**REQUIRED ACTION**.
From the data that follows, print exactly the lines starting at the one containing "## Risk Mitigation" and ending at the one containing "- Performance benchmarks are met"; include both of them and nothing more.

**RECORDS SUPPLIED**.
- Opening Delimiter -
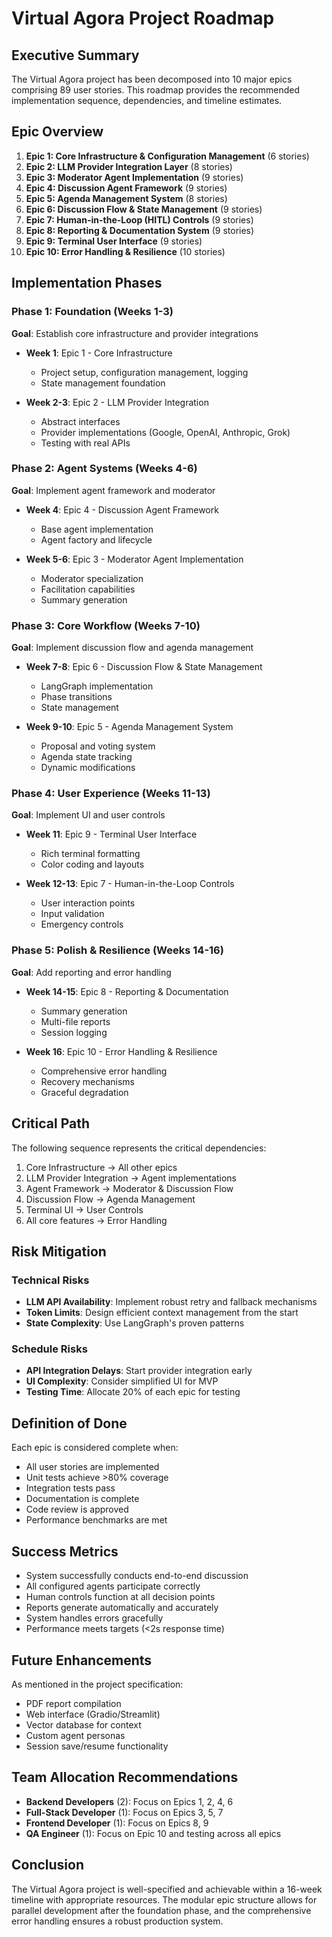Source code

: # Virtual Agora Project Roadmap

## Executive Summary

The Virtual Agora project has been decomposed into 10 major epics comprising 89 user stories. This roadmap provides the recommended implementation sequence, dependencies, and timeline estimates.

## Epic Overview

1. **Epic 1: Core Infrastructure & Configuration Management** (6 stories)
2. **Epic 2: LLM Provider Integration Layer** (8 stories)
3. **Epic 3: Moderator Agent Implementation** (9 stories)
4. **Epic 4: Discussion Agent Framework** (9 stories)
5. **Epic 5: Agenda Management System** (8 stories)
6. **Epic 6: Discussion Flow & State Management** (9 stories)
7. **Epic 7: Human-in-the-Loop (HITL) Controls** (9 stories)
8. **Epic 8: Reporting & Documentation System** (9 stories)
9. **Epic 9: Terminal User Interface** (9 stories)
10. **Epic 10: Error Handling & Resilience** (10 stories)

## Implementation Phases

### Phase 1: Foundation (Weeks 1-3)

**Goal**: Establish core infrastructure and provider integrations

- **Week 1**: Epic 1 - Core Infrastructure

  - Project setup, configuration management, logging
  - State management foundation

- **Week 2-3**: Epic 2 - LLM Provider Integration
  - Abstract interfaces
  - Provider implementations (Google, OpenAI, Anthropic, Grok)
  - Testing with real APIs

### Phase 2: Agent Systems (Weeks 4-6)

**Goal**: Implement agent framework and moderator

- **Week 4**: Epic 4 - Discussion Agent Framework

  - Base agent implementation
  - Agent factory and lifecycle

- **Week 5-6**: Epic 3 - Moderator Agent Implementation
  - Moderator specialization
  - Facilitation capabilities
  - Summary generation

### Phase 3: Core Workflow (Weeks 7-10)

**Goal**: Implement discussion flow and agenda management

- **Week 7-8**: Epic 6 - Discussion Flow & State Management

  - LangGraph implementation
  - Phase transitions
  - State management

- **Week 9-10**: Epic 5 - Agenda Management System
  - Proposal and voting system
  - Agenda state tracking
  - Dynamic modifications

### Phase 4: User Experience (Weeks 11-13)

**Goal**: Implement UI and user controls

- **Week 11**: Epic 9 - Terminal User Interface

  - Rich terminal formatting
  - Color coding and layouts

- **Week 12-13**: Epic 7 - Human-in-the-Loop Controls
  - User interaction points
  - Input validation
  - Emergency controls

### Phase 5: Polish & Resilience (Weeks 14-16)

**Goal**: Add reporting and error handling

- **Week 14-15**: Epic 8 - Reporting & Documentation

  - Summary generation
  - Multi-file reports
  - Session logging

- **Week 16**: Epic 10 - Error Handling & Resilience
  - Comprehensive error handling
  - Recovery mechanisms
  - Graceful degradation

## Critical Path

The following sequence represents the critical dependencies:

1. Core Infrastructure → All other epics
2. LLM Provider Integration → Agent implementations
3. Agent Framework → Moderator & Discussion Flow
4. Discussion Flow → Agenda Management
5. Terminal UI → User Controls
6. All core features → Error Handling

## Risk Mitigation

### Technical Risks

- **LLM API Availability**: Implement robust retry and fallback mechanisms
- **Token Limits**: Design efficient context management from the start
- **State Complexity**: Use LangGraph's proven patterns

### Schedule Risks

- **API Integration Delays**: Start provider integration early
- **UI Complexity**: Consider simplified UI for MVP
- **Testing Time**: Allocate 20% of each epic for testing

## Definition of Done

Each epic is considered complete when:

- All user stories are implemented
- Unit tests achieve >80% coverage
- Integration tests pass
- Documentation is complete
- Code review is approved
- Performance benchmarks are met

## Success Metrics

- System successfully conducts end-to-end discussion
- All configured agents participate correctly
- Human controls function at all decision points
- Reports generate automatically and accurately
- System handles errors gracefully
- Performance meets targets (<2s response time)

## Future Enhancements

As mentioned in the project specification:

- PDF report compilation
- Web interface (Gradio/Streamlit)
- Vector database for context
- Custom agent personas
- Session save/resume functionality

## Team Allocation Recommendations

- **Backend Developers** (2): Focus on Epics 1, 2, 4, 6
- **Full-Stack Developer** (1): Focus on Epics 3, 5, 7
- **Frontend Developer** (1): Focus on Epics 8, 9
- **QA Engineer** (1): Focus on Epic 10 and testing across all epics

## Conclusion

The Virtual Agora project is well-specified and achievable within a 16-week timeline with appropriate resources. The modular epic structure allows for parallel development after the foundation phase, and the comprehensive error handling ensures a robust production system.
- Closing Delimiter -
**EXERCISE RESULT**.
## Risk Mitigation

### Technical Risks

- **LLM API Availability**: Implement robust retry and fallback mechanisms
- **Token Limits**: Design efficient context management from the start
- **State Complexity**: Use LangGraph's proven patterns

### Schedule Risks

- **API Integration Delays**: Start provider integration early
- **UI Complexity**: Consider simplified UI for MVP
- **Testing Time**: Allocate 20% of each epic for testing

## Definition of Done

Each epic is considered complete when:

- All user stories are implemented
- Unit tests achieve >80% coverage
- Integration tests pass
- Documentation is complete
- Code review is approved
- Performance benchmarks are met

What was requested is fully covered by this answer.